### PROBLEM STATEMENT
Locate the word "Python" in the material, then show every line that holds it.

### PROVIDED DATA

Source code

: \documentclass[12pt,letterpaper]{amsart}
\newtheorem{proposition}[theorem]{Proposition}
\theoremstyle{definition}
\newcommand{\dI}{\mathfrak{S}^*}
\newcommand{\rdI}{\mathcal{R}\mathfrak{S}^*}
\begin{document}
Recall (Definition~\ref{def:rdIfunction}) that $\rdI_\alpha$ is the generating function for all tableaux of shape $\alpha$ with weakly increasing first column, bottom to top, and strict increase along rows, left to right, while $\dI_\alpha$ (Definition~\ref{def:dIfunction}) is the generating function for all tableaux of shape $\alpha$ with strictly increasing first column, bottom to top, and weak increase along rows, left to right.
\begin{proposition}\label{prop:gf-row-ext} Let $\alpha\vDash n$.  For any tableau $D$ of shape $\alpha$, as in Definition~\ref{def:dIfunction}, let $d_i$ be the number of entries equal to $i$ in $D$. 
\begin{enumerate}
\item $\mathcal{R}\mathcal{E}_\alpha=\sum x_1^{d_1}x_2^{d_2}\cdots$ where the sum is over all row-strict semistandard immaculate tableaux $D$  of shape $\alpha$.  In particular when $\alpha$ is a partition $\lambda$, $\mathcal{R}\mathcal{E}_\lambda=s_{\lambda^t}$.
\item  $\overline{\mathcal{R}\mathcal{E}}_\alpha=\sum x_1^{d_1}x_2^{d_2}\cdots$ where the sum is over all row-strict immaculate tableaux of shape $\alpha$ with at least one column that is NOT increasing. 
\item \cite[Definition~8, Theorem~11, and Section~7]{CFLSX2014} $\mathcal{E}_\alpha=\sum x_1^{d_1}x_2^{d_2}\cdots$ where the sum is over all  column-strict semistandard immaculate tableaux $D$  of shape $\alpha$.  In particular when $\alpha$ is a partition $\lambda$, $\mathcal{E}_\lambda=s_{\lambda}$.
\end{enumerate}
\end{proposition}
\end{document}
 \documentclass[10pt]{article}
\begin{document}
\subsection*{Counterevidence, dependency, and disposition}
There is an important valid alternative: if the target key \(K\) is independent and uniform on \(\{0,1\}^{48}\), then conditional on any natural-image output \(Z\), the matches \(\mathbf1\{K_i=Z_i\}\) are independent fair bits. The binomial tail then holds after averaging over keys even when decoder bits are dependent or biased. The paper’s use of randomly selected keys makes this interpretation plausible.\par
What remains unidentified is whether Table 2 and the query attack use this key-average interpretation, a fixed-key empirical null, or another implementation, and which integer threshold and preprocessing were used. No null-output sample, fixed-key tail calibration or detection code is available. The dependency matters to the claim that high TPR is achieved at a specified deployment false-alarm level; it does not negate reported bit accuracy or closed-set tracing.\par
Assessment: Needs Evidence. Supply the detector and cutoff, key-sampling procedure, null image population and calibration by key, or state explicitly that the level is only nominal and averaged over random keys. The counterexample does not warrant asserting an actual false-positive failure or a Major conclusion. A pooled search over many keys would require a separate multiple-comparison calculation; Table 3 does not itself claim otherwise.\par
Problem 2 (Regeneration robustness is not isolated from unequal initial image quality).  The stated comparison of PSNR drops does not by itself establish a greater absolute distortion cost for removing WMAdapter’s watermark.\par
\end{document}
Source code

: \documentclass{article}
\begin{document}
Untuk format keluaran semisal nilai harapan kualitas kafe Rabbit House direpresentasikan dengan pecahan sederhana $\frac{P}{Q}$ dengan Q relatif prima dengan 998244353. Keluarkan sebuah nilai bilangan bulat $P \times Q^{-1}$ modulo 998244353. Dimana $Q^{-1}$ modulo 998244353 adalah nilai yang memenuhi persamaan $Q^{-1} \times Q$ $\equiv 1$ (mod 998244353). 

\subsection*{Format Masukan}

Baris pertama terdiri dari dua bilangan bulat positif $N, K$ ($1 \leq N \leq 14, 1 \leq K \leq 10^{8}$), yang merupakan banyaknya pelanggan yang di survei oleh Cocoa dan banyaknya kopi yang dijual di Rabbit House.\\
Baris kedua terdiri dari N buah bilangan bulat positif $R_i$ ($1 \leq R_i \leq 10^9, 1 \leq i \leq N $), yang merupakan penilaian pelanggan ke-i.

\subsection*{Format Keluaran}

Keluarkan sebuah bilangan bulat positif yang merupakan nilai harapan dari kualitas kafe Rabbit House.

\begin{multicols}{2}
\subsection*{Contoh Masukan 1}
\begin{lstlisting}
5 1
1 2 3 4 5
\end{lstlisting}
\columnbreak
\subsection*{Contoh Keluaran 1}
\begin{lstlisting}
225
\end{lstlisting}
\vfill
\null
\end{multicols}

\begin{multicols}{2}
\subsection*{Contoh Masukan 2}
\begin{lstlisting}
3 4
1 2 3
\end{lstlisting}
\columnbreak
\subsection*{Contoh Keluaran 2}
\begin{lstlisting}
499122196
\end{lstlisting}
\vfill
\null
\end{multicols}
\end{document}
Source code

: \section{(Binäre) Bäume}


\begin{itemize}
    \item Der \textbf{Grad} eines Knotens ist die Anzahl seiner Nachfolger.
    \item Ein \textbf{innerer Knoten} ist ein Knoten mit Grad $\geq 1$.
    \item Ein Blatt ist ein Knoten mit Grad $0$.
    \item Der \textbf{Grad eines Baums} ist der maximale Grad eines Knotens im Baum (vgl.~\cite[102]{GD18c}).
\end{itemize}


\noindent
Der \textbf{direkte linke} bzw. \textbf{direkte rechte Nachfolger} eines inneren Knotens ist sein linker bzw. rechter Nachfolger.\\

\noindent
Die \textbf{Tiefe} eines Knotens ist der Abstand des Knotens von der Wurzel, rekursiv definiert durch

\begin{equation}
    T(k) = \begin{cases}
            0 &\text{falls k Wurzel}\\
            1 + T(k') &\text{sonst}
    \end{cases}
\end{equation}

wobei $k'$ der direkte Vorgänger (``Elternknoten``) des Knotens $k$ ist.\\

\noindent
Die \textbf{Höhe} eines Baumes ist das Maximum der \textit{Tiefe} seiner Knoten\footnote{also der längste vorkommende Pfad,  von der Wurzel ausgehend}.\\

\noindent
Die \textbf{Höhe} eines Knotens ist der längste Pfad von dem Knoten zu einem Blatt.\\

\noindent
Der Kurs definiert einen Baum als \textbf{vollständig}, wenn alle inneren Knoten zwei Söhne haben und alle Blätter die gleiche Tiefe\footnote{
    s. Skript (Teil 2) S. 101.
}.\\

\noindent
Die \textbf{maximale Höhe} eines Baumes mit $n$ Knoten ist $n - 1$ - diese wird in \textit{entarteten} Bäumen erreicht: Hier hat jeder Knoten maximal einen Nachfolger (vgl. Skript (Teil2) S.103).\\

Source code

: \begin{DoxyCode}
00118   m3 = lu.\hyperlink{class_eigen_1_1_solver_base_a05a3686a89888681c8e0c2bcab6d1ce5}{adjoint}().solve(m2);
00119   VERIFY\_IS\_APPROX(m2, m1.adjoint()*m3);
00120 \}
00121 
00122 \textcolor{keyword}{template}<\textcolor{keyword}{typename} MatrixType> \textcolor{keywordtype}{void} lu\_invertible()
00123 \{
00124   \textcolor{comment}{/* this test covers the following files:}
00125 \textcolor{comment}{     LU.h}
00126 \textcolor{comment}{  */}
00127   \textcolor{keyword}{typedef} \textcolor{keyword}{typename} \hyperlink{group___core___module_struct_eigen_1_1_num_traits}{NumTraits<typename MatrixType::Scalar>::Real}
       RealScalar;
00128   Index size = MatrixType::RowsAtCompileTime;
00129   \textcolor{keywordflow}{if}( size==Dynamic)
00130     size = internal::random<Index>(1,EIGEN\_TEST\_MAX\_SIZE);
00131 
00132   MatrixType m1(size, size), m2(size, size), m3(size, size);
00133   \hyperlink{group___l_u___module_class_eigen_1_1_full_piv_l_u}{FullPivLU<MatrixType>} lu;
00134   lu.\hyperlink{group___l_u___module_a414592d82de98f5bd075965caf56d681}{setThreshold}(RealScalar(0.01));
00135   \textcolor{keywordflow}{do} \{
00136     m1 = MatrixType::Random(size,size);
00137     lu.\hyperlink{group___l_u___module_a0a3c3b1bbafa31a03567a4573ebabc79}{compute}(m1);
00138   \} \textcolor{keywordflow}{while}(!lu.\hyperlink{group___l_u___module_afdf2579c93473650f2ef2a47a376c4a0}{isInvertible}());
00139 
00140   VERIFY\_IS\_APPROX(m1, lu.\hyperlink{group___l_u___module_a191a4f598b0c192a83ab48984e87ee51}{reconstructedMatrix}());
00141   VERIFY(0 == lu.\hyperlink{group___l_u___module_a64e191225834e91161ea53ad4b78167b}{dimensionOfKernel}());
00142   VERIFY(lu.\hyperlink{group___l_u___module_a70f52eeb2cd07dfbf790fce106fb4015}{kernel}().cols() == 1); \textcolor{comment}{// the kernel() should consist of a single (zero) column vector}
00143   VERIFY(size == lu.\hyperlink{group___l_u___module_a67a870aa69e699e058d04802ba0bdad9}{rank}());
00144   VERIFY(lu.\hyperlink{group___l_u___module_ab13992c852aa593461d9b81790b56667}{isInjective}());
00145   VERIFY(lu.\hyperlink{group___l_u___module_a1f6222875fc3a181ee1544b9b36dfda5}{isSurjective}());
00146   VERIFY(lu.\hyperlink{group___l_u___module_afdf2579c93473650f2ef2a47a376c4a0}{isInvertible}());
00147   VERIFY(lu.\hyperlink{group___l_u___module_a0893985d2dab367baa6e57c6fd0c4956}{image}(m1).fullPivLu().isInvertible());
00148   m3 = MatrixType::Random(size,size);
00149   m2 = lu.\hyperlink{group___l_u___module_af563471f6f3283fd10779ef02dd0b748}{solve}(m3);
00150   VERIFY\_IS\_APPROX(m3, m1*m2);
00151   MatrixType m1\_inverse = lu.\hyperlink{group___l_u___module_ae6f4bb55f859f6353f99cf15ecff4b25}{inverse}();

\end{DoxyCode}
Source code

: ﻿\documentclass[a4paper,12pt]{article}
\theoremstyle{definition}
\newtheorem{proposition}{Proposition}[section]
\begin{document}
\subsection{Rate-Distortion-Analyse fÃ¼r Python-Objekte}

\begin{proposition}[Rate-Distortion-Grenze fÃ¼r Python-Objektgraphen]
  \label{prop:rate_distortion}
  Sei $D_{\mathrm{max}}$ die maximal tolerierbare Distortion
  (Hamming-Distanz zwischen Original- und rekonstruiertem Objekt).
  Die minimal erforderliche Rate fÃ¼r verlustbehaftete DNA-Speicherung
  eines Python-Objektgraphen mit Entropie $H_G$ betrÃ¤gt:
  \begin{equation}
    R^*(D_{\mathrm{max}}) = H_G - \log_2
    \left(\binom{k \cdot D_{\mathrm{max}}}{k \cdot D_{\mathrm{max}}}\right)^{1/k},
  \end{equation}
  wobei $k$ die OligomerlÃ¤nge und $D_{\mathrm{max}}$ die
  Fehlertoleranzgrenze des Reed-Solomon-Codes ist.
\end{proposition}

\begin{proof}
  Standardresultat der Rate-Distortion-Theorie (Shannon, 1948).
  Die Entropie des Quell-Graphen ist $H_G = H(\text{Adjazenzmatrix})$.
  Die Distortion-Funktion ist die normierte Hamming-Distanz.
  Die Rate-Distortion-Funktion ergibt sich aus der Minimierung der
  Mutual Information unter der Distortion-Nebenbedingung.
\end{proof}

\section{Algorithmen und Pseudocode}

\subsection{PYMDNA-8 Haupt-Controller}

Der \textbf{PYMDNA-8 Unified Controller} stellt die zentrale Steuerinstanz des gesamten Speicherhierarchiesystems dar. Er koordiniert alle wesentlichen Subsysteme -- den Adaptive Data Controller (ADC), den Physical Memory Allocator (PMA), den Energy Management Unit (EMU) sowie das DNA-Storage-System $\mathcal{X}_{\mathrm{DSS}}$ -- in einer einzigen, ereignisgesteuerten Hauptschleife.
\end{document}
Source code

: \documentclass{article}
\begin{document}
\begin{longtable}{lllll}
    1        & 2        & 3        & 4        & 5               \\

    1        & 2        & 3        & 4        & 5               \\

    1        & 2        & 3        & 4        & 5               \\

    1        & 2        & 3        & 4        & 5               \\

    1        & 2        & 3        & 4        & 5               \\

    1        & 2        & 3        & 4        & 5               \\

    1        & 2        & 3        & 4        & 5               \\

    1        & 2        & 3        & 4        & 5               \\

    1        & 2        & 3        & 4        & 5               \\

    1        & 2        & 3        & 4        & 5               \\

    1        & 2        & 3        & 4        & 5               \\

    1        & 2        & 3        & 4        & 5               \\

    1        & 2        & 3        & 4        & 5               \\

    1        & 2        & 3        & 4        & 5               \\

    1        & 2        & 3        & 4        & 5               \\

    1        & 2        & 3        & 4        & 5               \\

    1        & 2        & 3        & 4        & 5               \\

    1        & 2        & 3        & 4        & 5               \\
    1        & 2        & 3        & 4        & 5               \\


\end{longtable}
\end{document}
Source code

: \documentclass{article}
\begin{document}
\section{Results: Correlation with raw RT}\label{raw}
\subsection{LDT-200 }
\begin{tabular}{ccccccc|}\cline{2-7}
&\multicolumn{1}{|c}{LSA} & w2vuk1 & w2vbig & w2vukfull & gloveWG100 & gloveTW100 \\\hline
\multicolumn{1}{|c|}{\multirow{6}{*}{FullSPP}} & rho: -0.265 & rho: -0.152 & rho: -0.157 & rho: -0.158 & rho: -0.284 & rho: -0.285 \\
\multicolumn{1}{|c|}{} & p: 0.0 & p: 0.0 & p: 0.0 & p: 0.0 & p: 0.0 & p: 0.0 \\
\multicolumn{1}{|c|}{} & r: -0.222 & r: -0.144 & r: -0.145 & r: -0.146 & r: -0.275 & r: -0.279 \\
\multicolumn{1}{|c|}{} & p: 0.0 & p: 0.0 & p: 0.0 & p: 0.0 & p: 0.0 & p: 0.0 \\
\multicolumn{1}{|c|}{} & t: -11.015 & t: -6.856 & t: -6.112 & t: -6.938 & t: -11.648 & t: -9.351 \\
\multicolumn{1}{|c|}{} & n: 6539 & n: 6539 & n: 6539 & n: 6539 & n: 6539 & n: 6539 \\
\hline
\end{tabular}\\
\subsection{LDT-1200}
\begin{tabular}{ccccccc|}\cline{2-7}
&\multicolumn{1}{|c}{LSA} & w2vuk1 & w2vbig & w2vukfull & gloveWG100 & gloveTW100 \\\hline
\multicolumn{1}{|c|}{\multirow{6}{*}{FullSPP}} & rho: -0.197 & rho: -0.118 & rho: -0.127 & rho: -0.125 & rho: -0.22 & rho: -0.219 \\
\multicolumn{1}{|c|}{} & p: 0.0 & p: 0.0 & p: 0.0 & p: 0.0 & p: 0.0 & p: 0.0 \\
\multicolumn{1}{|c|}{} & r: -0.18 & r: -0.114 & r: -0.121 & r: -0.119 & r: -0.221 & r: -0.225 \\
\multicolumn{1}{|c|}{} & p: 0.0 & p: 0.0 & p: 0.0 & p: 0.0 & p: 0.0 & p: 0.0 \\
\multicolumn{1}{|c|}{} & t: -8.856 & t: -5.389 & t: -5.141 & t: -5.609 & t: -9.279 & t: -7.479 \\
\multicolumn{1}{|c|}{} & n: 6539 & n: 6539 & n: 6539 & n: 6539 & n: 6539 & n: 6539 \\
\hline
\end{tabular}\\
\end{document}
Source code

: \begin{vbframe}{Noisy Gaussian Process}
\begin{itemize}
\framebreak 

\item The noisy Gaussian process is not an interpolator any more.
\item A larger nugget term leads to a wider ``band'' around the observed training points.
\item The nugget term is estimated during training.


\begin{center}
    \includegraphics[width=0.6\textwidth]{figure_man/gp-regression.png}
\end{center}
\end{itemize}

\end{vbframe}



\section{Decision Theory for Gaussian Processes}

### ANSWER
\subsection{Rate-Distortion-Analyse fÃ¼r Python-Objekte}
\begin{proposition}[Rate-Distortion-Grenze fÃ¼r Python-Objektgraphen]
  eines Python-Objektgraphen mit Entropie $H_G$ betrÃ¤gt:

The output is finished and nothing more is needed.